Narrows Barrel-Aged Tubbythumping Imperial Stout

11.3% ABV, draft

Nov. 7, 2022, Parker Rush, owner and head brewer at Narrows Brewing, raised a pint toward the Tacoma Narrows Bridge standing majestically out his taproom’s back window. The wind was barely blowing on the cloudy day unlike 83 years ago when 42 mph winds whipped the “Galloping Gertie” 2,800-foot center span like a hungry dog attacking a bone. The $6,400,000 Tacoma Narrows bridge spanning an arm of Puget Sound from Tacoma to Gig Harbor fell into the water soon after the bridge began to sway crazily.
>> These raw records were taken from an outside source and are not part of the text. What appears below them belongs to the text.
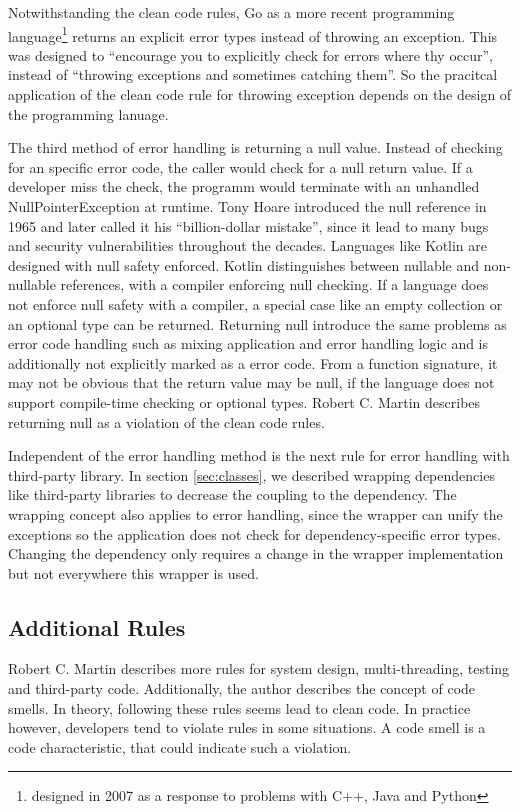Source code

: Notwithstanding the clean code rules, Go as a more recent programming language\footnote{designed in 2007 as a response to problems with C++, Java and Python\cite{noauthor_go_nodate}} returns an explicit error types instead of throwing an exception. This was designed to \enquote{encourage you to explicitly check for errors where thy occur}, instead of \enquote{throwing exceptions and sometimes catching them}\cite{gerrand_error_2011}.   
So the pracitcal application of the clean code rule for throwing exception depends on the design of the programming lanuage.

The third method of error handling is returning a null value. Instead of checking for an specific error code, the caller would check for a null return value. If a developer miss the check, the programm would terminate with an unhandled NullPointerException at runtime. Tony Hoare introduced the null reference in 1965 and later called it his \enquote{billion-dollar mistake}\cite{hoare_null_2009}, since it lead to many bugs and security vulnerabilities throughout the decades. Languages like Kotlin are designed with null safety enforced. Kotlin distinguishes between nullable and non-nullable references, with a compiler enforcing null checking\cite{noauthor_null_nodate}. If a language does not enforce null safety with a compiler, a special case like an empty collection or an optional type can be returned. 
Returning null introduce the same problems as error code handling such as mixing application and error handling logic and is additionally not explicitly marked as a error code. From a function signature, it may not be obvious that the return value may be null, if the language does not support compile-time checking or optional types. Robert C. Martin describes returning null as a violation of the clean code rules\cite{martin_clean_2009}. 

Independent of the error handling method is the next rule for error handling with third-party library. In section \ref{sec:classes}, we described wrapping dependencies like third-party libraries to decrease the coupling to the dependency. The wrapping concept also applies to error handling, since the wrapper can unify the exceptions so the application does not check for dependency-specific error types. Changing the dependency only requires a change in the wrapper implementation but not everywhere this wrapper is used. 

\subsection{Additional Rules}
Robert C. Martin describes more rules for system design, multi-threading, testing and third-party code\cite{martin_clean_2009}. 
Additionally, the author describes the concept of code smells. In theory, following these rules seems lead to clean code. In practice however, developers tend to violate rules in some situations. A code smell is a code characteristic, that could indicate such a violation.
Leonard Coatsworth, a news editor for the Tacoma News Tribune parked on the bridge, managed to escape. His dog, Tubby, a three-legged black Cocker Spaniel remained trapped in his car as the bridge wobbled, then fell. As Rush sipped on his OCTO IPA, he thought Tubby deserved more than the 253 stories documenting the dog’s life. “Tubby deserves an imperial stout in his honor,” Rush said out loud to his sales director, Billy Manton. You don’t have to tell Manton twice. Two months later, Tubbythumping Imperial Stout was at Parkway Tavern, Peaks & Pints, and Rainier Growlers — three craft beer bars that helped brew the stout brewed with oats and a touch of smoked malt then blended with a barrel-aged stout for notes of dark chocolate, brown sugar, a hint of bourbon and a kiss of smoke. This barrel-aged version received more time in Copperworks Whiskey barrels bumping up the ABV to 11.3-prcent.